* Pictures paired with source code *
----
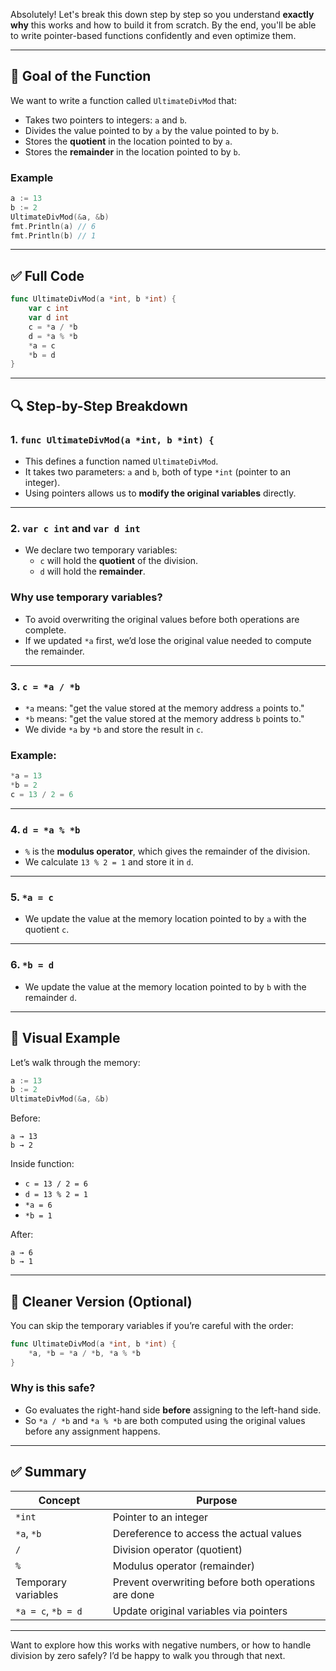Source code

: Absolutely! Let's break this down step by step so you understand **exactly why** this works and how to build it from scratch. By the end, you'll be able to write pointer-based functions confidently and even optimize them.

---

## 🧠 Goal of the Function

We want to write a function called `UltimateDivMod` that:

- Takes two pointers to integers: `a` and `b`.
- Divides the value pointed to by `a` by the value pointed to by `b`.
- Stores the **quotient** in the location pointed to by `a`.
- Stores the **remainder** in the location pointed to by `b`.

### Example

```go
a := 13
b := 2
UltimateDivMod(&a, &b)
fmt.Println(a) // 6
fmt.Println(b) // 1
```

---

## ✅ Full Code

```go
func UltimateDivMod(a *int, b *int) {
	var c int
	var d int
	c = *a / *b
	d = *a % *b
	*a = c
	*b = d
}
```

---

## 🔍 Step-by-Step Breakdown

### 1. `func UltimateDivMod(a *int, b *int) {`

- This defines a function named `UltimateDivMod`.
- It takes two parameters: `a` and `b`, both of type `*int` (pointer to an integer).
- Using pointers allows us to **modify the original variables** directly.

---

### 2. `var c int` and `var d int`

- We declare two temporary variables:
  - `c` will hold the **quotient** of the division.
  - `d` will hold the **remainder**.

### Why use temporary variables?

- To avoid overwriting the original values before both operations are complete.
- If we updated `*a` first, we’d lose the original value needed to compute the remainder.

---

### 3. `c = *a / *b`

- `*a` means: "get the value stored at the memory address `a` points to."
- `*b` means: "get the value stored at the memory address `b` points to."
- We divide `*a` by `*b` and store the result in `c`.

### Example:
```go
*a = 13
*b = 2
c = 13 / 2 = 6
```

---

### 4. `d = *a % *b`

- `%` is the **modulus operator**, which gives the remainder of the division.
- We calculate `13 % 2 = 1` and store it in `d`.

---

### 5. `*a = c`

- We update the value at the memory location pointed to by `a` with the quotient `c`.

---

### 6. `*b = d`

- We update the value at the memory location pointed to by `b` with the remainder `d`.

---

## 🧪 Visual Example

Let’s walk through the memory:

```go
a := 13
b := 2
UltimateDivMod(&a, &b)
```

Before:
```
a → 13
b → 2
```

Inside function:
- `c = 13 / 2 = 6`
- `d = 13 % 2 = 1`
- `*a = 6`
- `*b = 1`

After:
```
a → 6
b → 1
```

---

## 🧼 Cleaner Version (Optional)

You can skip the temporary variables if you’re careful with the order:

```go
func UltimateDivMod(a *int, b *int) {
	*a, *b = *a / *b, *a % *b
}
```

### Why is this safe?

- Go evaluates the right-hand side **before** assigning to the left-hand side.
- So `*a / *b` and `*a % *b` are both computed using the original values before any assignment happens.

---

## ✅ Summary

| Concept | Purpose |
|--------|---------|
| `*int` | Pointer to an integer |
| `*a`, `*b` | Dereference to access the actual values |
| `/` | Division operator (quotient) |
| `%` | Modulus operator (remainder) |
| Temporary variables | Prevent overwriting before both operations are done |
| `*a = c`, `*b = d` | Update original variables via pointers |

---

Want to explore how this works with negative numbers, or how to handle division by zero safely? I’d be happy to walk you through that next.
----
* Problem requirements *
Copy every line above that includes the string "write".

* Task solution *
: Absolutely! Let's break this down step by step so you understand **exactly why** this works and how to build it from scratch. By the end, you'll be able to write pointer-based functions confidently and even optimize them.
We want to write a function called `UltimateDivMod` that:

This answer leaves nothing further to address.